Populism can be like chemotherapy: good in controlled dosages. 50%+1 isn’t always right, which is why we have system designed to cool small-d democratic excesses.
Here’s Yuval Levin commenting on Ross Douthat’s piece about the “court party” and the “country party.”
For much of the past four decades, that kind of substantive populism (as opposed to the far more insidious institutional populism advanced by the early progressives) has tended to be divided into cultural and economic populism, and the two parties have tended to break down along a double axis of populism and elitism: The Republican party has been the party of cultural populism and economic elitism, and the Democrats have been the party of cultural elitism and economic populism. Republicans have tended to identify with the traditional values, unabashedly patriotic, anti-cosmopolitan, non-nuanced Joe Sixpack, even as they pursued an economic policy that aims at elite investor-driven growth. Democrats identified with the mistreated, underpaid, overworked “people against the powerful,” but tended to look down on those people’s religion, education, and way of life. Republicans have tended to believe the dynamism of the market is for the best but that cultural change can be dangerously disruptive while Democrats tended to believe dynamic social change stretches the boundaries of inclusion for the better but that economic dynamism is often ruinous and unjust.
But in more recent years, perhaps especially the last decade, the Democratic party has been moving away from economic populism and becoming truly the party of concentrated elite power. As our elites have grown more socially liberal and our economy has grown more concentrated and consolidated, it has become easier to pursue liberal goals through the system than against it and the Democratic party has become the party of the large, established players—the court party, more or less.
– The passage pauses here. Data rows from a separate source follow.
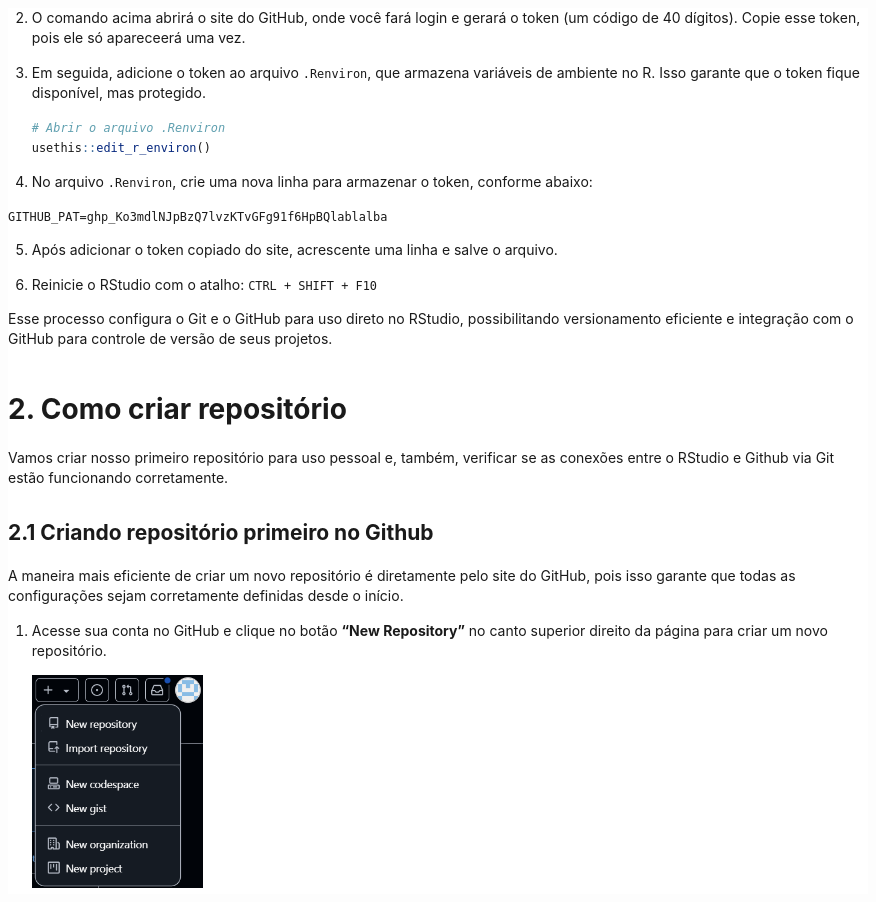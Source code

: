 

2.  O comando acima abrirá o site do GitHub, onde você fará login e
    gerará o token (um código de 40 dígitos). Copie esse token, pois ele
    só apareceerá uma vez.

3.  Em seguida, adicione o token ao arquivo `.Renviron`, que armazena
    variáveis de ambiente no R. Isso garante que o token fique
    disponível, mas protegido.

    ``` r
    # Abrir o arquivo .Renviron
    usethis::edit_r_environ()
    ```



4.  No arquivo `.Renviron`, crie uma nova linha para armazenar o token,
    conforme abaixo:

`GITHUB_PAT=ghp_Ko3mdlNJpBzQ7lvzKTvGFg91f6HpBQlablalba`

5.  Após adicionar o token copiado do site, acrescente uma linha e salve
    o arquivo.

6.  Reinicie o RStudio com o atalho: `CTRL + SHIFT + F10`

Esse processo configura o Git e o GitHub para uso direto no RStudio,
possibilitando versionamento eficiente e integração com o GitHub para
controle de versão de seus projetos.

# 2. Como criar repositório

Vamos criar nosso primeiro repositório para uso pessoal e, também,
verificar se as conexões entre o RStudio e Github via Git estão
funcionando corretamente.

## 2.1 Criando repositório primeiro no Github

A maneira mais eficiente de criar um novo repositório é diretamente pelo
site do GitHub, pois isso garante que todas as configurações sejam
corretamente definidas desde o início.

1.  Acesse sua conta no GitHub e clique no botão **“New Repository”** no
    canto superior direito da página para criar um novo repositório.

    <img src="images/clipboard-1359965472.png" width="171" />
Much of the policy agenda of the Obama administration has embodied this approach. It has been an agenda of consolidation—protecting larger players from competition in exchange for their willingness to serve as agents of government power and driving crucial sectors of our economy (finance and health insurance above all, but by no means only those) toward greater consolidation. This has been something of a return to the original vision of the American progressives, with its active role for government in choosing economic winners who will best serve the common interest while otherwise restraining chaotic market competition. “In economic warfare,” Herbert Croly wrote in 1909, “the fighting can never be fair for long, and it is the business of the state to see that its own friends are victorious.” Big business and big labor, overseen by big government, would keep things in balance. As big labor gradually fades, the progressive economic vision has come down to big business and the state.
The Left’s diminishing emphasis on economic populism has also been on display in the immigration debate, where the kinds of concerns with the wages of low-skill workers that were evident among Democrats in prior rounds of the argument have basically disappeared… the left’s interest in those arguments (has) abated.
In general (and a discussion of such trends can only involve pretty gross generalizations of course), this has tended to leave us with one party of economic elitism and cultural populism and another party of economic elitism and cultural elitism…
Both its [the Democratic party] ideology and its electoral coalition leave its options quite constrained. It has to make the most of its status as the party of entrenched insiders, and to employ populist rhetoric to mask its increasingly elitist agenda.